The delta variant-dominant period extends from 20 August to 7 November 2021. In the previous study, the aim was to elucidate the HSAR of the delta variant in comparison with other variants and to evaluate the risk factors among household contacts, and data of the index patients with L452R positive were collected as patients with the delta variant [22]. However, the proportion of vaccinated contacts was small among contacts of the patients; we excluded vaccinated contacts in the previous study. In the present study, the data collection from index patients was extended to those without L452R results to compare HSAR in the delta variant with that of omicron. The L452R mutation was negative in several samples before 19 August 2021, in Itako. During the delta variant-dominant period, the L452R mutation was found in all 119 samples in Itako and 1621 of 1759 samples (92%) in the entire Ibaraki Prefecture [5,23]. Between 8 November 2021 and 3 January 2022, only one patient with COVID-19 was reported to the Itako Public Health Center.

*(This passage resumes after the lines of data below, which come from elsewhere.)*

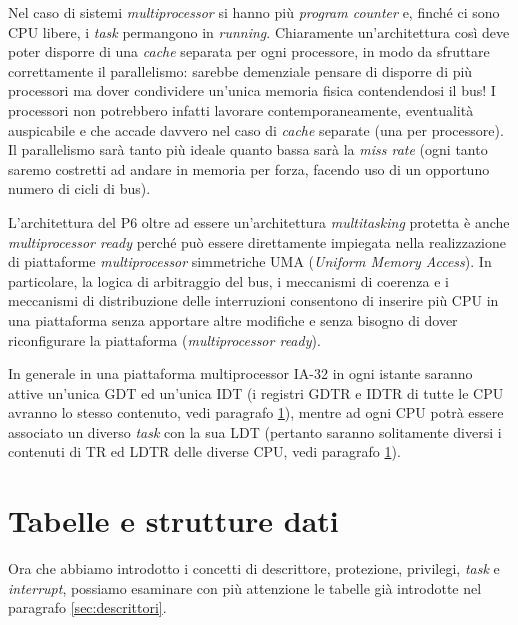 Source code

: Nel caso di sistemi \textit{multiprocessor} si hanno più \textit{program counter} e, finché ci sono CPU libere, i \textit{task} permangono in \textit{running}. Chiaramente un'architettura così deve poter disporre di una \textit{cache} separata per ogni processore, in modo da sfruttare correttamente il parallelismo: sarebbe demenziale pensare di disporre di più processori ma dover condividere un'unica memoria fisica contendendosi il bus! I processori non potrebbero infatti lavorare contemporaneamente, eventualità auspicabile e che accade davvero nel caso di \textit{cache} separate (una per processore). Il parallelismo sarà tanto più ideale quanto bassa sarà la \textit{miss rate} (ogni tanto saremo costretti ad andare in memoria per forza, facendo uso di un opportuno numero di cicli di bus).

L'architettura del P6 oltre ad essere un'architettura \textit{multitasking} protetta è anche \textit{multiprocessor ready} perché può essere direttamente impiegata nella realizzazione di piattaforme
\textit{multiprocessor} simmetriche UMA (\textit{Uniform Memory Access}). In particolare, la logica di arbitraggio del bus,  i meccanismi di coerenza e i meccanismi di distribuzione delle interruzioni consentono di inserire più CPU in una piattaforma senza apportare altre modifiche e senza bisogno di dover riconfigurare la piattaforma (\textit{multiprocessor ready}).

In generale in una piattaforma multiprocessor IA-32 in ogni istante saranno attive un'unica GDT ed un'unica IDT (i registri GDTR e IDTR di tutte le CPU avranno lo stesso contenuto, vedi paragrafo \ref{sec:tabelleStruttureDati}), mentre ad ogni CPU potrà essere associato un diverso \textit{task} con la sua LDT (pertanto saranno solitamente diversi i contenuti di TR ed LDTR delle diverse CPU, vedi paragrafo \ref{sec:tabelleStruttureDati}).

\section{Tabelle e strutture dati}
\label{sec:tabelleStruttureDati}

Ora che abbiamo introdotto i concetti di descrittore, protezione, privilegi, \textit{task} e \textit{interrupt}, possiamo esaminare con più attenzione le tabelle già introdotte nel paragrafo \ref{sec:descrittori}.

2.4. Participant Household Contacts and Data Collection
The participants were household contacts of index patients with COVID-19 who lived with the patient and usually slept in the same house. The procedure for contact tracing and data collection from participant household contact patients was almost the same as described in the previous studies [20,21,22]. The Itako Public Health Center undertook SARS-CoV-2 testing of all household contacts of index cases, regardless of whether they had symptoms or not, usually on the same day or within two days of the testing of the index patients. Another test was performed as a confirmatory test if a contact had a negative test result but experienced new symptom onset during the quarantine period.
The proportions of patients including both the index patients and infected household members who were isolated at home rather than in hospital or at a hotel were 87.6% during delta variant-dominant period and 94.4% during omicron variant-dominant period. If an index patient was isolated at home, usually for 10 days, we directed that household contacts should live in rooms other than the room of the index patient in the house. When contacts could not avoid entering the room of the index patient, we directed that both should wear masks and open the windows. The quarantine period for household contacts was 14 days after symptom onset but was shortened to 10 days from 14 January 2022. The number of confirmed patients with COVID-19 living in Itako was 2813 (1.1% of the population) on 20 January 2022.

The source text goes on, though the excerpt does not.